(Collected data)
= Beginning of Section =

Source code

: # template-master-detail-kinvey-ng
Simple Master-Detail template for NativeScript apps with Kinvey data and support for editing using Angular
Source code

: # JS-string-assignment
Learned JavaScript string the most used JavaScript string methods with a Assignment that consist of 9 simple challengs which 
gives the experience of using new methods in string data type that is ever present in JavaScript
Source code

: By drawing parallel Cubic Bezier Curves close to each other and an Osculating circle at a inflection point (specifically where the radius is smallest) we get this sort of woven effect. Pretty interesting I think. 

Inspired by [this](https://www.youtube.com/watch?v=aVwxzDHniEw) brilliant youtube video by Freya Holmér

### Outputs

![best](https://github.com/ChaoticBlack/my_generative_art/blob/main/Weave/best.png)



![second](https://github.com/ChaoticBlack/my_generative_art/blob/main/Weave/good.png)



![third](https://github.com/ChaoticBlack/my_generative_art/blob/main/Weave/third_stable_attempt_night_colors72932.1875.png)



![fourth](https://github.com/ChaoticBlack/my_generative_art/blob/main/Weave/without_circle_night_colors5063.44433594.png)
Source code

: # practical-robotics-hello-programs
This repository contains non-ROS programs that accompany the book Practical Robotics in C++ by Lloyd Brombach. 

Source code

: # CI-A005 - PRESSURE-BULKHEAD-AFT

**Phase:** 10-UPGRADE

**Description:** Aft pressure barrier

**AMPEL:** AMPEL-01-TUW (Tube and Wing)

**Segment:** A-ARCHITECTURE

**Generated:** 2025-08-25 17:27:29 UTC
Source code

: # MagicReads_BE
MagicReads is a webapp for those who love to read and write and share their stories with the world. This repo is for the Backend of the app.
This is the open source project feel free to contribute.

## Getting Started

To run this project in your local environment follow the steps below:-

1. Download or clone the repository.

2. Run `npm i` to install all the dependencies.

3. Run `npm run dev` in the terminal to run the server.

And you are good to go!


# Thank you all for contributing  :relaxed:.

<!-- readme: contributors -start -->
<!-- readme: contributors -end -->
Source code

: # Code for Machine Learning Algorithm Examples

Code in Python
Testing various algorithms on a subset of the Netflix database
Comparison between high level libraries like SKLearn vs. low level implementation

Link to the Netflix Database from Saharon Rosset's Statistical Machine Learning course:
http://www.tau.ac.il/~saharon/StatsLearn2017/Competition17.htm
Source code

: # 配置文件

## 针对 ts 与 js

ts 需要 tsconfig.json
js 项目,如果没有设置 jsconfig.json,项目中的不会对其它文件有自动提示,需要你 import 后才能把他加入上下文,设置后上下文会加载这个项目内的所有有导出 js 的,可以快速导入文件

= End of Section =

• **ASSIGNED TASK**
What is the number of lines above that contain the string "repository"? Answer with that number only.

• **WRITTEN REPLY**
2